Task instructions:
Scan the data below for the string "Microsoft". Copy every line where it appears.

Extracted data entries
=== Begin Enclosure ===
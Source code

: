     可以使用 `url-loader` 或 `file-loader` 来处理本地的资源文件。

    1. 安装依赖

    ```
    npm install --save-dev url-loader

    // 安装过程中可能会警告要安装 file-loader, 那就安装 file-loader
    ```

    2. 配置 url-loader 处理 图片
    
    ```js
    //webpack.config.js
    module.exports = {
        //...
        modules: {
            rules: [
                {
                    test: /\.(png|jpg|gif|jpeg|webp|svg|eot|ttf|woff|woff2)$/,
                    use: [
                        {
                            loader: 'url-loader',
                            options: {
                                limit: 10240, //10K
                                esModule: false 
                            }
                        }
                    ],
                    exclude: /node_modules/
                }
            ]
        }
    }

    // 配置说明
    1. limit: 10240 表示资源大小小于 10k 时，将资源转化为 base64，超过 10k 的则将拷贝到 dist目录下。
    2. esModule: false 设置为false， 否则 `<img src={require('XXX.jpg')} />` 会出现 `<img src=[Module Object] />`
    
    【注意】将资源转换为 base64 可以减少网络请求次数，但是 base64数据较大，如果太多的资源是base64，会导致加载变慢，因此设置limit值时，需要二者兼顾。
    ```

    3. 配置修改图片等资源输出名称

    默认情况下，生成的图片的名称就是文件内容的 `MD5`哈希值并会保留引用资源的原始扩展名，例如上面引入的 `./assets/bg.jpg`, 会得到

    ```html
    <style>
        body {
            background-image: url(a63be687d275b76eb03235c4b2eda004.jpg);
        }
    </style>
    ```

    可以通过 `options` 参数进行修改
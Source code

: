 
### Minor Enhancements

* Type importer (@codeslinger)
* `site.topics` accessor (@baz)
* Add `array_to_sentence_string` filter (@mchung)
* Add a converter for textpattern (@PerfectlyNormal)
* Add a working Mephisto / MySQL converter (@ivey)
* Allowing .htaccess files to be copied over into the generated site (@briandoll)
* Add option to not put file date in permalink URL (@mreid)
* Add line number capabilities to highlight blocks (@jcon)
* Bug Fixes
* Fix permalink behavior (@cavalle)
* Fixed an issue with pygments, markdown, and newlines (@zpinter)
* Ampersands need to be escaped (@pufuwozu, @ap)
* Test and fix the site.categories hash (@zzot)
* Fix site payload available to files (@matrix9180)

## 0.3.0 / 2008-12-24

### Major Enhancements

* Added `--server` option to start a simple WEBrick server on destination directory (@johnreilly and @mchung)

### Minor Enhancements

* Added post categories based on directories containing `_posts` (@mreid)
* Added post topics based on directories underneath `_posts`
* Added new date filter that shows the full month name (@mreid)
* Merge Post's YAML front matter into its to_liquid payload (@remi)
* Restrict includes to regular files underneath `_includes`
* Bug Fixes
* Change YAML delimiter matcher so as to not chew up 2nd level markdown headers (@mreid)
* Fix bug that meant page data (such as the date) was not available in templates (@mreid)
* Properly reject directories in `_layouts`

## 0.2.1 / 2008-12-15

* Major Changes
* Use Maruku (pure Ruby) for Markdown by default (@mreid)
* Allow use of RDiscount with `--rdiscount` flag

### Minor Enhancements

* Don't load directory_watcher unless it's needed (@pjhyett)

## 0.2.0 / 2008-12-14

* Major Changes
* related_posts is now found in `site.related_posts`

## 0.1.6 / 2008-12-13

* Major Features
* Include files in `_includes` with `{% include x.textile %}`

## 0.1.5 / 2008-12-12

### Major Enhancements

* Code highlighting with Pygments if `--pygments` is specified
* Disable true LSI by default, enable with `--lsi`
=== End Enclosure ===
=== Begin Enclosure ===
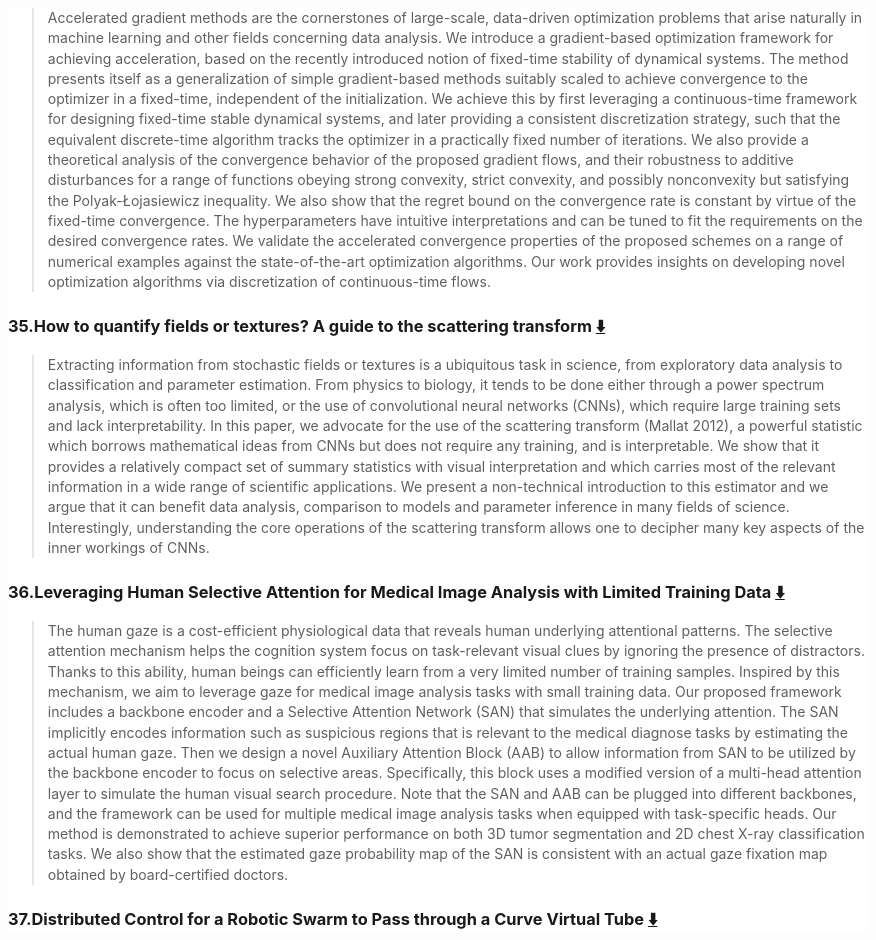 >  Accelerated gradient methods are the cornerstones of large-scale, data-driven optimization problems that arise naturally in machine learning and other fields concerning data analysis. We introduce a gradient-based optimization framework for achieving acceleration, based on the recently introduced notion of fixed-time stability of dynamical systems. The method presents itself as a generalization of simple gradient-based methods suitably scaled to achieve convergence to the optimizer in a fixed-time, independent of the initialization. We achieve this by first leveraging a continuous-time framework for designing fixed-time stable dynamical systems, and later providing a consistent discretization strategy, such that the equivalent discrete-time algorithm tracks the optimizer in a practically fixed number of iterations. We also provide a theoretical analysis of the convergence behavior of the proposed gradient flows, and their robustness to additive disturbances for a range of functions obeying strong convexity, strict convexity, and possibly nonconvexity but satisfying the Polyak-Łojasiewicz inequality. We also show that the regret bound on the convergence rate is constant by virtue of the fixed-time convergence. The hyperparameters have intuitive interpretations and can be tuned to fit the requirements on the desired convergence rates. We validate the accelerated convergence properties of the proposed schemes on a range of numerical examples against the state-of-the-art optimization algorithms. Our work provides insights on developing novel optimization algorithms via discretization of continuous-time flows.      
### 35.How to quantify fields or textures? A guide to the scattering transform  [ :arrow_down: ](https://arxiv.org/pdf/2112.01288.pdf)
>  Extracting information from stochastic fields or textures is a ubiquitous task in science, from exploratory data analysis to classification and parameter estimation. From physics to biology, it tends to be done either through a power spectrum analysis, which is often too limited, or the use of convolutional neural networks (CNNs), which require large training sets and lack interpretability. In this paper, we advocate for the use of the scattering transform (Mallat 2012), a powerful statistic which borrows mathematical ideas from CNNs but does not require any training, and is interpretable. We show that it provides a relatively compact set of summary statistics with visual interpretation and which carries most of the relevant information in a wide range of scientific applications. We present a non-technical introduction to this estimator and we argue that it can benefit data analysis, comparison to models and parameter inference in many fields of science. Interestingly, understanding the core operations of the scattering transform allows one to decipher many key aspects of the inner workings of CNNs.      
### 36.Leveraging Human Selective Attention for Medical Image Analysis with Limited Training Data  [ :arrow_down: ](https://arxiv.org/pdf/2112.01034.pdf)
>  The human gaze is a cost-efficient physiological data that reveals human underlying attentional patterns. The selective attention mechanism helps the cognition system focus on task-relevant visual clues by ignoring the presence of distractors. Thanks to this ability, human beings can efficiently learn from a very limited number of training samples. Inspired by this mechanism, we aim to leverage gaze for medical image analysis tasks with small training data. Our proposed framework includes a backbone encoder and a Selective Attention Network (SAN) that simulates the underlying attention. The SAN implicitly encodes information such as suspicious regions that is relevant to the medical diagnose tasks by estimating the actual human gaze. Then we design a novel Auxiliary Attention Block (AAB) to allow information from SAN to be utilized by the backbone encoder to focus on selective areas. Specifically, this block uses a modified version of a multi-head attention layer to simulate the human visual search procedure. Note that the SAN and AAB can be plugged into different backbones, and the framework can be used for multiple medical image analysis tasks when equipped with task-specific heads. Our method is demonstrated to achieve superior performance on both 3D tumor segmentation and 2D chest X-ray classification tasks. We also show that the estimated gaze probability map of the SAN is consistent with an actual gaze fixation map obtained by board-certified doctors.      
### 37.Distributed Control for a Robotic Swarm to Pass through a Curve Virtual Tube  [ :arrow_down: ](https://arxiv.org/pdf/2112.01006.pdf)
=== End Enclosure ===
=== Begin Enclosure ===
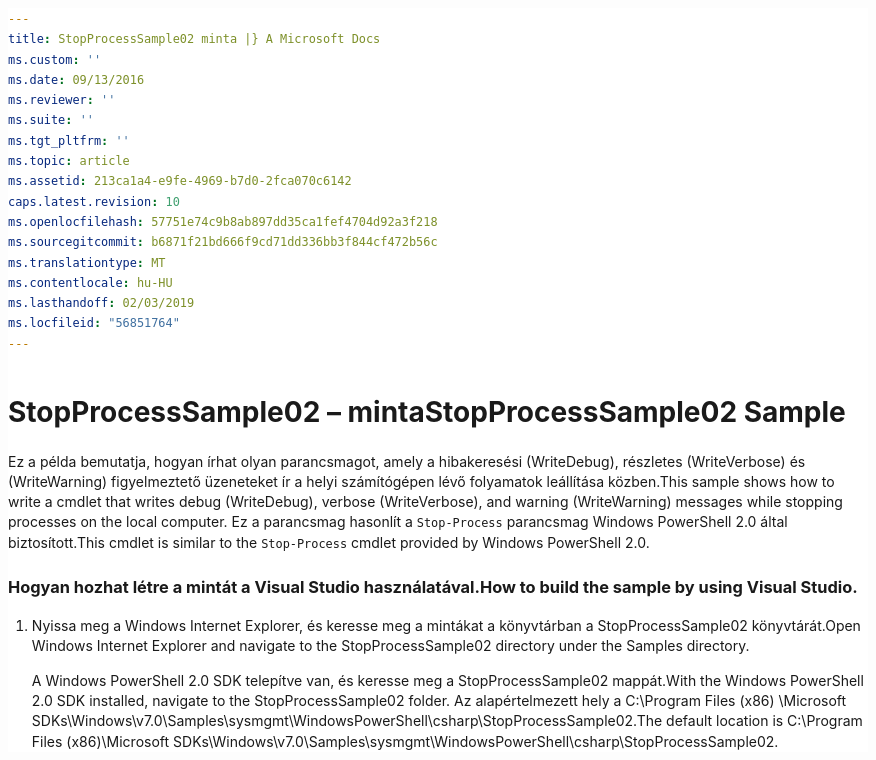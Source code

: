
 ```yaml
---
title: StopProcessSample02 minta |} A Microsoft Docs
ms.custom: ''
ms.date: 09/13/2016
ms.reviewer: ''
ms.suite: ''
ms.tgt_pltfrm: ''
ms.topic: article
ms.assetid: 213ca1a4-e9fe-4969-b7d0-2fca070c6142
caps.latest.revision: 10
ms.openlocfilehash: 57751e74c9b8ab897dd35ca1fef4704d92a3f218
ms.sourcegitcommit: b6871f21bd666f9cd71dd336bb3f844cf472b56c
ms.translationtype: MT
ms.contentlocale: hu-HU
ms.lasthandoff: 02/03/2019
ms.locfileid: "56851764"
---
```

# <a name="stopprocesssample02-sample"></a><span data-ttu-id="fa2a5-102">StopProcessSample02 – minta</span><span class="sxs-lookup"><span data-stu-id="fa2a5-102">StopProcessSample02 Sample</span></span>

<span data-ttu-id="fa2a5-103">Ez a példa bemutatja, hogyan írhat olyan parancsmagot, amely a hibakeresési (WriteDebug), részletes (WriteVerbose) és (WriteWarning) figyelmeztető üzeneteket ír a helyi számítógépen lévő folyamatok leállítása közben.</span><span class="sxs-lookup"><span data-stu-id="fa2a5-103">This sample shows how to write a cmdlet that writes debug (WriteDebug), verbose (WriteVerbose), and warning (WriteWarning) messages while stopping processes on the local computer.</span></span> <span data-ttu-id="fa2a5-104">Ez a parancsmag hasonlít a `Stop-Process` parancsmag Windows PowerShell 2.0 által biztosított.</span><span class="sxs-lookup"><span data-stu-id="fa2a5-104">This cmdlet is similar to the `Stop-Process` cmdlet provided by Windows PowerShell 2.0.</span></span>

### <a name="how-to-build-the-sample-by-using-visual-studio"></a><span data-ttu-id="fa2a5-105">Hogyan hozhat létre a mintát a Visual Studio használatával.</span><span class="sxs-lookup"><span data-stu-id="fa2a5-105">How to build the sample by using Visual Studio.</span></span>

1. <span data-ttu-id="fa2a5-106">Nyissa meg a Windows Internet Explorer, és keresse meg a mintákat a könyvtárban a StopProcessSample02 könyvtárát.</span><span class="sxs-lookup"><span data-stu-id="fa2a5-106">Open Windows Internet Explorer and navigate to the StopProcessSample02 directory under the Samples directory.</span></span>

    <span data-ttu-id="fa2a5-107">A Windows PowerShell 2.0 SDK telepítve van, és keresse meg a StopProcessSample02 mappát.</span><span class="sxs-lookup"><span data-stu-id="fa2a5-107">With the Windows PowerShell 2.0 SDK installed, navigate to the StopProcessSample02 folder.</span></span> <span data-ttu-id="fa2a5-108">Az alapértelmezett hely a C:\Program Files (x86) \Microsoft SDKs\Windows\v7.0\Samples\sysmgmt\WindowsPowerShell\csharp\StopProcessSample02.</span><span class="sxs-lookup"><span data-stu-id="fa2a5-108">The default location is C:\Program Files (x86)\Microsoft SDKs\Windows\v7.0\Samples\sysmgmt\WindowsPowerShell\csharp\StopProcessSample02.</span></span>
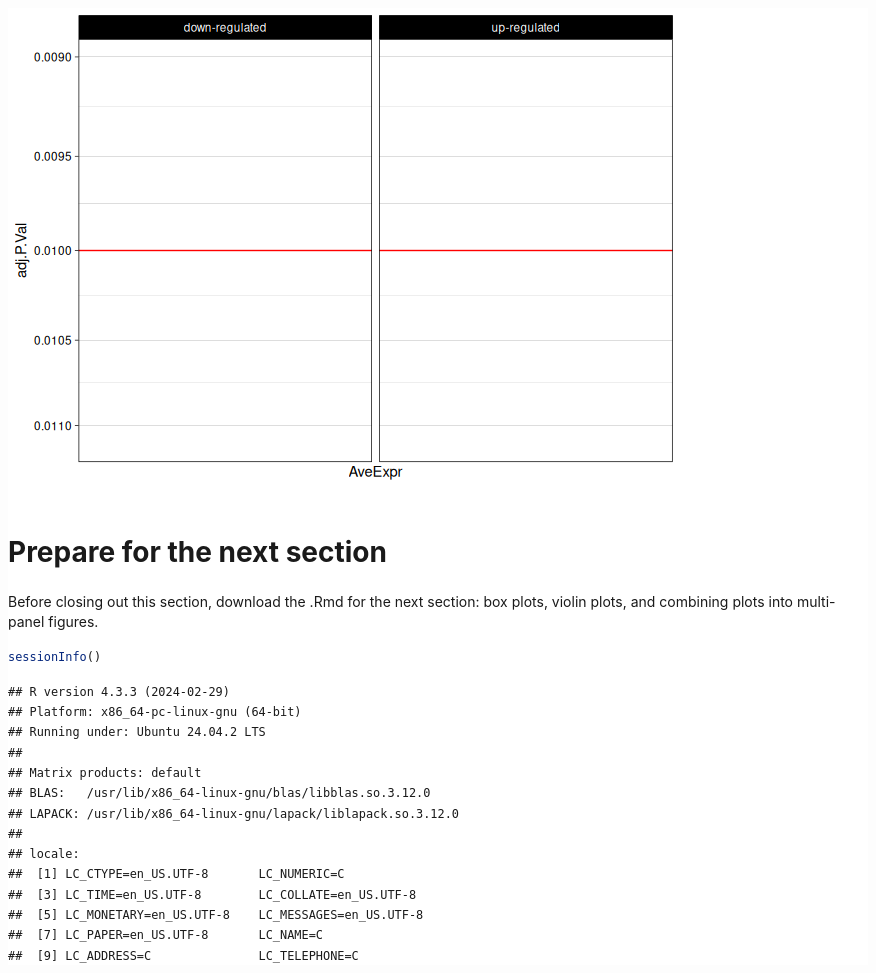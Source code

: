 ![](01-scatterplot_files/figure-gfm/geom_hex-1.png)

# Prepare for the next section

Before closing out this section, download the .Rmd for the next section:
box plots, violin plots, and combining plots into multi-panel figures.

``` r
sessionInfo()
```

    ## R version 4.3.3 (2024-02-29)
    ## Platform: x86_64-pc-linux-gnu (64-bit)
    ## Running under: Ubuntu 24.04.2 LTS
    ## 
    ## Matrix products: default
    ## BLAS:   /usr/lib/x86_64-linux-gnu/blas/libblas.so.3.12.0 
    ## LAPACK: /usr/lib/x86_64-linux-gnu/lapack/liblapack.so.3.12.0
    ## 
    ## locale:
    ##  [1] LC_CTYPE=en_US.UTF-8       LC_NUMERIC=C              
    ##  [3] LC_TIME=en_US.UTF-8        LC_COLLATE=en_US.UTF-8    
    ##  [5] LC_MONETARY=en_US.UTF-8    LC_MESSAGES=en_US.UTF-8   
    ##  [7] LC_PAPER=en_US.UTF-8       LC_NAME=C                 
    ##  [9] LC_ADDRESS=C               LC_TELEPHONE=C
=== End Enclosure ===
Output of the task:
title: StopProcessSample02 minta |} A Microsoft Docs
    <span data-ttu-id="fa2a5-107">A Windows PowerShell 2.0 SDK telepítve van, és keresse meg a StopProcessSample02 mappát.</span><span class="sxs-lookup"><span data-stu-id="fa2a5-107">With the Windows PowerShell 2.0 SDK installed, navigate to the StopProcessSample02 folder.</span></span> <span data-ttu-id="fa2a5-108">Az alapértelmezett hely a C:\Program Files (x86) \Microsoft SDKs\Windows\v7.0\Samples\sysmgmt\WindowsPowerShell\csharp\StopProcessSample02.</span><span class="sxs-lookup"><span data-stu-id="fa2a5-108">The default location is C:\Program Files (x86)\Microsoft SDKs\Windows\v7.0\Samples\sysmgmt\WindowsPowerShell\csharp\StopProcessSample02.</span></span>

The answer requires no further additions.